No lançamento de seu livro, "Tributação na Economia Globalizada", resultado de uma pesquisa de sete anos do sindicato - tempo de tramitação da reforma tributária - Torres afirmou que o IVA é a melhor forma de tributação para o Brasil. Resultado comprovado na Argentina, Uruguai, Paraguai, Canadá e em diversos outros países, o imposto não tem nenhuma fórmula mágica, mas, segundo Torres, é a melhor opção para a tributação descomplicada no Brasil.
As bases da tributação se manteriam as mesmas, ou seja, renda, circulação de mercadoria/consumo e propriedade. "O que você pode fazer é uma reengenharia do sistema nestas bases: não vai aumentar a arrecadação nem nada mas vai dar condições ao Brasil de se desenvolver, gerar emprego, simplificar a tributação....", explica Torres.
As mudança se dariam em três princípios fundamentais na tributação. A primeira delas mexe com o grande vilão da reforma tributária, o Imposto sobre Circulação de Mercadorias e Serviços (ICMS). Atualmente, ele tem uma forma diferente de cálculo para cada estado. "Imagine só a Casas Bahia, que atua no Brasil todo, ela tem que ter conhecimento de 27 tributações diferentes", completa.
Para Torres, a única forma de resolver este problema é unificando a forma de tributação e, assim, nadando na contramão da guerra fiscal entre os estados. Além disso, em segundo lugar, a mudança deveria ser no momento de se cobrar o imposto. Para Torres, a cobrança deve ser feita no local de consumo, não no local de fabricação.

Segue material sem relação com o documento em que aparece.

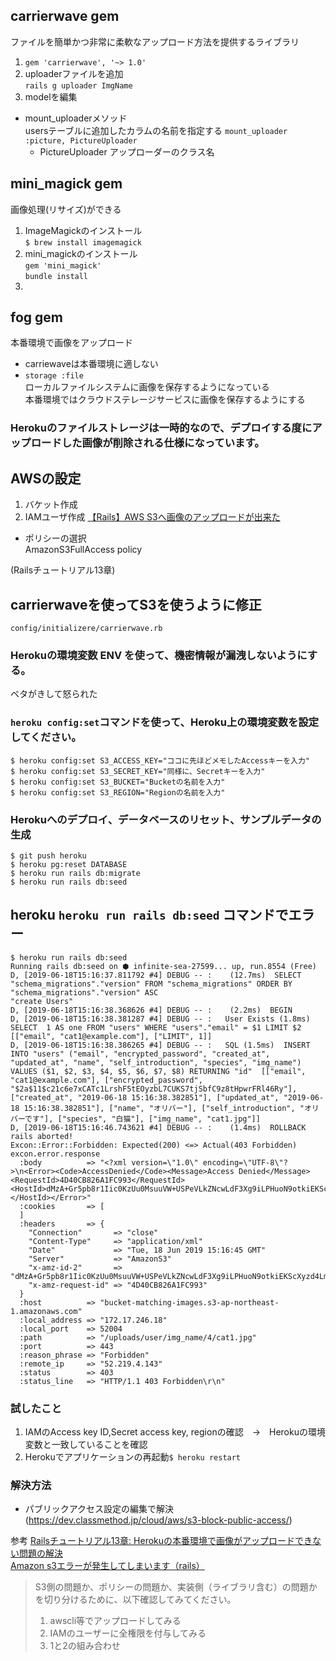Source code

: ## carrierwave gem
ファイルを簡単かつ非常に柔軟なアップロード方法を提供するライブラリ
1. `gem 'carrierwave', '~> 1.0'`
1. uploaderファイルを追加   
`rails g uploader ImgName`
1. modelを編集
- mount_uploaderメソッド  
usersテーブルに追加したカラムの名前を指定する
`mount_uploader :picture, PictureUploader`
    - PictureUploader
    アップローダーのクラス名

## mini_magick gem
画像処理(リサイズ)ができる
1. ImageMagickのインストール  
`$ brew install imagemagick`
1. mini_magickのインストール  
`gem 'mini_magick'`  
`bundle install`
1. 


## fog gem 
本番環境で画像をアップロード
- carriewaveは本番環境に適しない
- `storage :file`  
ローカルファイルシステムに画像を保存するようになっている  
本番環境ではクラウドステレージサービスに画像を保存するようにする
### Herokuのファイルストレージは一時的なので、デプロイする度にアップロードした画像が削除される仕様になっています。 

## AWSの設定
1. バケット作成
1. IAMユーザ作成
[【Rails】AWS S3へ画像のアップロードが出来た](https://pg-happy.jp/rails-aws-s3-upload.html)
- ポリシーの選択  
AmazonS3FullAccess policy



(Railsチュートリアル13章)
## carrierwaveを使ってS3を使うように修正
`config/initializere/carrierwave.rb`
### Herokuの環境変数 ENV を使って、機密情報が漏洩しないようにする。
ベタがきして怒られた
### `heroku config:set`コマンドを使って、Heroku上の環境変数を設定してください。
```
$ heroku config:set S3_ACCESS_KEY="ココに先ほどメモしたAccessキーを入力"
$ heroku config:set S3_SECRET_KEY="同様に、Secretキーを入力"
$ heroku config:set S3_BUCKET="Bucketの名前を入力"
$ heroku config:set S3_REGION="Regionの名前を入力"
```
### Herokuへのデプロイ、データベースのリセット、サンプルデータの生成
```
$ git push heroku
$ heroku pg:reset DATABASE
$ heroku run rails db:migrate
$ heroku run rails db:seed
```

## heroku `heroku run rails db:seed` コマンドでエラー
```
$ heroku run rails db:seed
Running rails db:seed on ⬢ infinite-sea-27599... up, run.8554 (Free)
D, [2019-06-18T15:16:37.811792 #4] DEBUG -- :    (12.7ms)  SELECT "schema_migrations"."version" FROM "schema_migrations" ORDER BY "schema_migrations"."version" ASC
"create Users"
D, [2019-06-18T15:16:38.368626 #4] DEBUG -- :    (2.2ms)  BEGIN
D, [2019-06-18T15:16:38.381287 #4] DEBUG -- :   User Exists (1.8ms)  SELECT  1 AS one FROM "users" WHERE "users"."email" = $1 LIMIT $2  [["email", "cat1@example.com"], ["LIMIT", 1]]
D, [2019-06-18T15:16:38.386265 #4] DEBUG -- :   SQL (1.5ms)  INSERT INTO "users" ("email", "encrypted_password", "created_at", "updated_at", "name", "self_introduction", "species", "img_name") VALUES ($1, $2, $3, $4, $5, $6, $7, $8) RETURNING "id"  [["email", "cat1@example.com"], ["encrypted_password", "$2a$11$c21c6e7xCATc1LrshF5tEOyzbL7CUKS7tjSbfC9z8tHpwrFRl46Ry"], ["created_at", "2019-06-18 15:16:38.382851"], ["updated_at", "2019-06-18 15:16:38.382851"], ["name", "オリバー"], ["self_introduction", "オリバーです"], ["species", "白猫"], ["img_name", "cat1.jpg"]]
D, [2019-06-18T15:16:46.743621 #4] DEBUG -- :    (1.4ms)  ROLLBACK
rails aborted!
Excon::Error::Forbidden: Expected(200) <=> Actual(403 Forbidden)
excon.error.response
  :body          => "<?xml version=\"1.0\" encoding=\"UTF-8\"?>\n<Error><Code>AccessDenied</Code><Message>Access Denied</Message><RequestId>4D40CB826A1FC993</RequestId><HostId>dMzA+Gr5pb8r1Iic0KzUu0MsuuVW+USPeVLkZNcwLdF3Xg9iLPHuoN9otkiEKScXyzd4LmJ04gw=</HostId></Error>"
  :cookies       => [
  ]
  :headers       => {
    "Connection"       => "close"
    "Content-Type"     => "application/xml"
    "Date"             => "Tue, 18 Jun 2019 15:16:45 GMT"
    "Server"           => "AmazonS3"
    "x-amz-id-2"       => "dMzA+Gr5pb8r1Iic0KzUu0MsuuVW+USPeVLkZNcwLdF3Xg9iLPHuoN9otkiEKScXyzd4LmJ04gw="
    "x-amz-request-id" => "4D40CB826A1FC993"
  }
  :host          => "bucket-matching-images.s3-ap-northeast-1.amazonaws.com"
  :local_address => "172.17.246.18"
  :local_port    => 52004
  :path          => "/uploads/user/img_name/4/cat1.jpg"
  :port          => 443
  :reason_phrase => "Forbidden"
  :remote_ip     => "52.219.4.143"
  :status        => 403
  :status_line   => "HTTP/1.1 403 Forbidden\r\n"

```
### 試したこと
1. IAMのAccess key ID,Secret access key, regionの確認　→　Herokuの環境変数と一致していることを確認
1. Herokuでアプリケーションの再起動`$ heroku restart`

### 解決方法
- パブリックアクセス設定の編集で解決
(https://dev.classmethod.jp/cloud/aws/s3-block-public-access/)

参考
[Railsチュートリアル13章: Herokuの本番環境で画像がアップロードできない問題の解決](https://takanash-tech.hatenablog.jp/entry/2018/12/19/120923)  
[Amazon s3エラーが発生してしまいます（rails）](https://teratail.com/questions/78090)  
>S3側の問題か、ポリシーの問題か、実装側（ライブラリ含む）の問題かを切り分けるために、以下確認してみてください。
>1. awscli等でアップロードしてみる
>2. IAMのユーザーに全権限を付与してみる
>3. 1と2の組み合わせ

Outro grande problema, na opinião do representante do sindicato,
é o imposto em cascata que incide sobre os produtos. Para isto, Torres defende o IVA, que deve agregar todos os impostos de consumo.
Outra reivindicação da classe empresarial para incentivar a exportação é a desoneração dos impostos das mercadorias que vão para o mercado externo. Para as mercadorias de consumo doméstico, o presidente do Sinafresp defende que os empresários não são os que arcam com os tributos no Brasil, mas, sim, o próprio consumidor.
Além dos debates atuais sobre a reforma tributária brasileira - conduzidas por nomes como Ciro Gomes, Ives Gandra da Silva Martins, Carlos Zimmermann entre outros -, o livro escrito por Torres também aborda a questão dos blocos econômicos e a forma comum de tributação. "O país que tiver muito custo vai ficar de fora da globalização, por isso a necessidade de reduzir o custo-Brasil para a exportação", afirma.